| Supplied data |
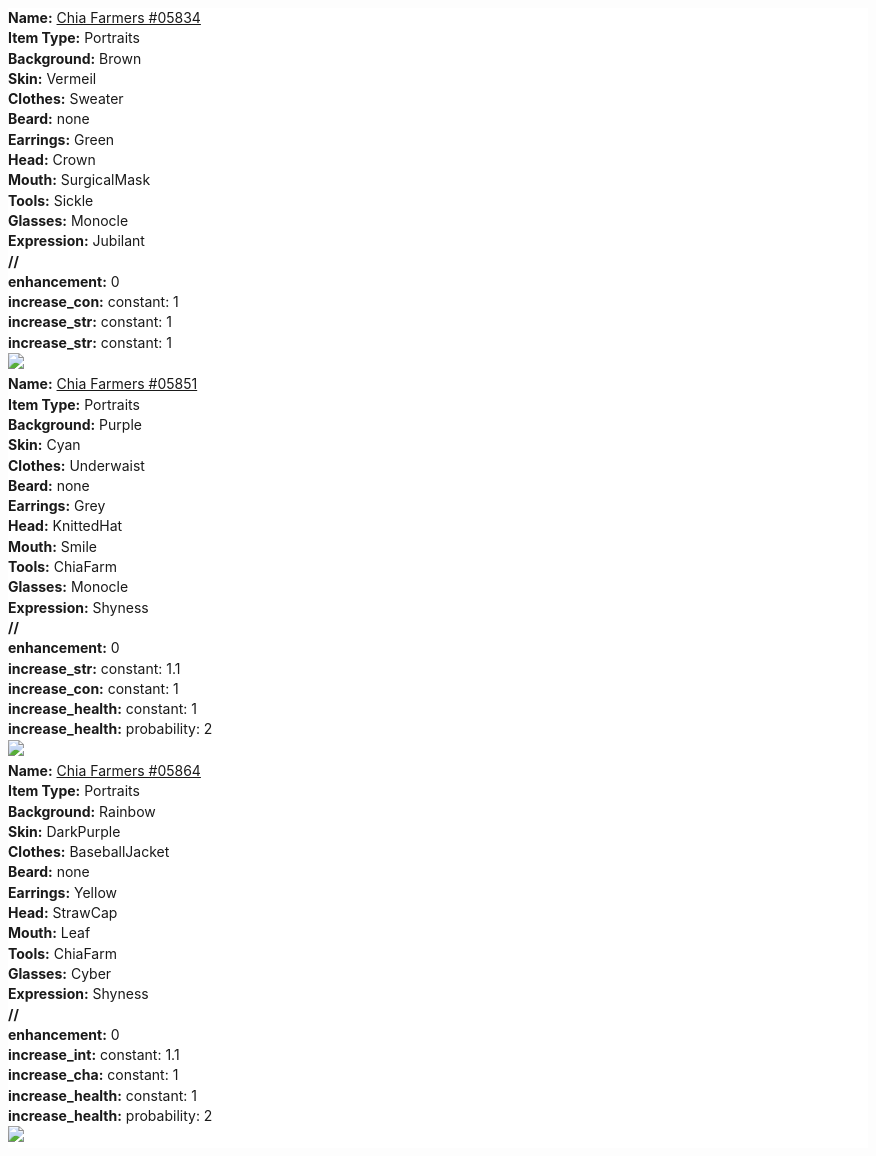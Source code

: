 <div><strong>Name:</strong> <a href="https://mintgarden.io/nfts/nft146rxgluz848zntn30wp090p49hq29rzfq26ejrlc9muk8rynjd3qv6tv40">Chia Farmers #05834</a></div>
<div><strong>Item Type:</strong> Portraits</div>
<div><strong>Background:</strong> Brown</div>
<div><strong>Skin:</strong> Vermeil</div>
<div><strong>Clothes:</strong> Sweater</div>
<div><strong>Beard:</strong> none</div>
<div><strong>Earrings:</strong> Green</div>
<div><strong>Head:</strong> Crown</div>
<div><strong>Mouth:</strong> SurgicalMask</div>
<div><strong>Tools:</strong> Sickle</div>
<div><strong>Glasses:</strong> Monocle</div>
<div><strong>Expression:</strong> Jubilant</div>
<div><strong>//</strong></div><div><strong>enhancement:</strong> 0</div>
<div><strong>increase_con:</strong> constant: 1</div>
<div><strong>increase_str:</strong> constant: 1</div>
<div><strong>increase_str:</strong> constant: 1</div>
</div>
<div class="item_thumbnail">
<a href="https://mintgarden.io/nfts/nft1swe0cl2g3rmahxtcyuepayyamhua2hek6w6dkkh0a7kyzfuhayuq3z7cpt"><img loading="lazy" src="https://assets.mainnet.mintgarden.io/thumbnails/58e58739a0e3f6ac73a436066f25c73d400acabda0d911369a6ffd7bcff38fc2.webp"></a>
<div><strong>Name:</strong> <a href="https://mintgarden.io/nfts/nft1swe0cl2g3rmahxtcyuepayyamhua2hek6w6dkkh0a7kyzfuhayuq3z7cpt">Chia Farmers #05851</a></div>
<div><strong>Item Type:</strong> Portraits</div>
<div><strong>Background:</strong> Purple</div>
<div><strong>Skin:</strong> Cyan</div>
<div><strong>Clothes:</strong> Underwaist</div>
<div><strong>Beard:</strong> none</div>
<div><strong>Earrings:</strong> Grey</div>
<div><strong>Head:</strong> KnittedHat</div>
<div><strong>Mouth:</strong> Smile</div>
<div><strong>Tools:</strong> ChiaFarm</div>
<div><strong>Glasses:</strong> Monocle</div>
<div><strong>Expression:</strong> Shyness</div>
<div><strong>//</strong></div><div><strong>enhancement:</strong> 0</div>
<div><strong>increase_str:</strong> constant: 1.1</div>
<div><strong>increase_con:</strong> constant: 1</div>
<div><strong>increase_health:</strong> constant: 1</div>
<div><strong>increase_health:</strong> probability: 2</div>
</div>
<div class="item_thumbnail">
<a href="https://mintgarden.io/nfts/nft1dv7nwx8pdzeda5prmnscn2g73k0uc4dvp4yqjcnmv4vymezv62psxpgcc2"><img loading="lazy" src="https://assets.mainnet.mintgarden.io/thumbnails/95c510d10e9e41daea1334f037ed0144e4efa6cf87ed2a6a292db1a68afd2431.webp"></a>
<div><strong>Name:</strong> <a href="https://mintgarden.io/nfts/nft1dv7nwx8pdzeda5prmnscn2g73k0uc4dvp4yqjcnmv4vymezv62psxpgcc2">Chia Farmers #05864</a></div>
<div><strong>Item Type:</strong> Portraits</div>
<div><strong>Background:</strong> Rainbow</div>
<div><strong>Skin:</strong> DarkPurple</div>
<div><strong>Clothes:</strong> BaseballJacket</div>
<div><strong>Beard:</strong> none</div>
<div><strong>Earrings:</strong> Yellow</div>
<div><strong>Head:</strong> StrawCap</div>
<div><strong>Mouth:</strong> Leaf</div>
<div><strong>Tools:</strong> ChiaFarm</div>
<div><strong>Glasses:</strong> Cyber</div>
<div><strong>Expression:</strong> Shyness</div>
<div><strong>//</strong></div><div><strong>enhancement:</strong> 0</div>
<div><strong>increase_int:</strong> constant: 1.1</div>
<div><strong>increase_cha:</strong> constant: 1</div>
<div><strong>increase_health:</strong> constant: 1</div>
<div><strong>increase_health:</strong> probability: 2</div>
</div>
<div class="item_thumbnail">
<a href="https://mintgarden.io/nfts/nft1lwetut44rrykeg40pvnhx6rd5vczj0zxdaj2nut0mcys5t6sl3usklzdaf"><img loading="lazy" src="https://assets.mainnet.mintgarden.io/thumbnails/fea0bd5bf5388882530b4c0bbe536aa2d8bf97b12086f1ccc4f2113cfc2ea98d.webp"></a>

| Activity |
Only the wording of the records is wanted: copy it all exactly and omit the pictures.

| Output of the exercise |
Source code

: <div><strong>Name:</strong> <a href="https://mintgarden.io/nfts/nft146rxgluz848zntn30wp090p49hq29rzfq26ejrlc9muk8rynjd3qv6tv40">Chia Farmers #05834</a></div>
<div><strong>Item Type:</strong> Portraits</div>
<div><strong>Background:</strong> Brown</div>
<div><strong>Skin:</strong> Vermeil</div>
<div><strong>Clothes:</strong> Sweater</div>
<div><strong>Beard:</strong> none</div>
<div><strong>Earrings:</strong> Green</div>
<div><strong>Head:</strong> Crown</div>
<div><strong>Mouth:</strong> SurgicalMask</div>
<div><strong>Tools:</strong> Sickle</div>
<div><strong>Glasses:</strong> Monocle</div>
<div><strong>Expression:</strong> Jubilant</div>
<div><strong>//</strong></div><div><strong>enhancement:</strong> 0</div>
<div><strong>increase_con:</strong> constant: 1</div>
<div><strong>increase_str:</strong> constant: 1</div>
<div><strong>increase_str:</strong> constant: 1</div>
</div>
<div class="item_thumbnail">
<a href="https://mintgarden.io/nfts/nft1swe0cl2g3rmahxtcyuepayyamhua2hek6w6dkkh0a7kyzfuhayuq3z7cpt"><img loading="lazy" src="https://assets.mainnet.mintgarden.io/thumbnails/58e58739a0e3f6ac73a436066f25c73d400acabda0d911369a6ffd7bcff38fc2.webp"></a>
<div><strong>Name:</strong> <a href="https://mintgarden.io/nfts/nft1swe0cl2g3rmahxtcyuepayyamhua2hek6w6dkkh0a7kyzfuhayuq3z7cpt">Chia Farmers #05851</a></div>
<div><strong>Item Type:</strong> Portraits</div>
<div><strong>Background:</strong> Purple</div>
<div><strong>Skin:</strong> Cyan</div>
<div><strong>Clothes:</strong> Underwaist</div>
<div><strong>Beard:</strong> none</div>
<div><strong>Earrings:</strong> Grey</div>
<div><strong>Head:</strong> KnittedHat</div>
<div><strong>Mouth:</strong> Smile</div>
<div><strong>Tools:</strong> ChiaFarm</div>
<div><strong>Glasses:</strong> Monocle</div>
<div><strong>Expression:</strong> Shyness</div>
<div><strong>//</strong></div><div><strong>enhancement:</strong> 0</div>
<div><strong>increase_str:</strong> constant: 1.1</div>
<div><strong>increase_con:</strong> constant: 1</div>
<div><strong>increase_health:</strong> constant: 1</div>
<div><strong>increase_health:</strong> probability: 2</div>
</div>
<div class="item_thumbnail">
<a href="https://mintgarden.io/nfts/nft1dv7nwx8pdzeda5prmnscn2g73k0uc4dvp4yqjcnmv4vymezv62psxpgcc2"><img loading="lazy" src="https://assets.mainnet.mintgarden.io/thumbnails/95c510d10e9e41daea1334f037ed0144e4efa6cf87ed2a6a292db1a68afd2431.webp"></a>
<div><strong>Name:</strong> <a href="https://mintgarden.io/nfts/nft1dv7nwx8pdzeda5prmnscn2g73k0uc4dvp4yqjcnmv4vymezv62psxpgcc2">Chia Farmers #05864</a></div>
<div><strong>Item Type:</strong> Portraits</div>
<div><strong>Background:</strong> Rainbow</div>
<div><strong>Skin:</strong> DarkPurple</div>
<div><strong>Clothes:</strong> BaseballJacket</div>
<div><strong>Beard:</strong> none</div>
<div><strong>Earrings:</strong> Yellow</div>
<div><strong>Head:</strong> StrawCap</div>
<div><strong>Mouth:</strong> Leaf</div>
<div><strong>Tools:</strong> ChiaFarm</div>
<div><strong>Glasses:</strong> Cyber</div>
<div><strong>Expression:</strong> Shyness</div>
<div><strong>//</strong></div><div><strong>enhancement:</strong> 0</div>
<div><strong>increase_int:</strong> constant: 1.1</div>
<div><strong>increase_cha:</strong> constant: 1</div>
<div><strong>increase_health:</strong> constant: 1</div>
<div><strong>increase_health:</strong> probability: 2</div>
</div>
<div class="item_thumbnail">
<a href="https://mintgarden.io/nfts/nft1lwetut44rrykeg40pvnhx6rd5vczj0zxdaj2nut0mcys5t6sl3usklzdaf"><img loading="lazy" src="https://assets.mainnet.mintgarden.io/thumbnails/fea0bd5bf5388882530b4c0bbe536aa2d8bf97b12086f1ccc4f2113cfc2ea98d.webp"></a>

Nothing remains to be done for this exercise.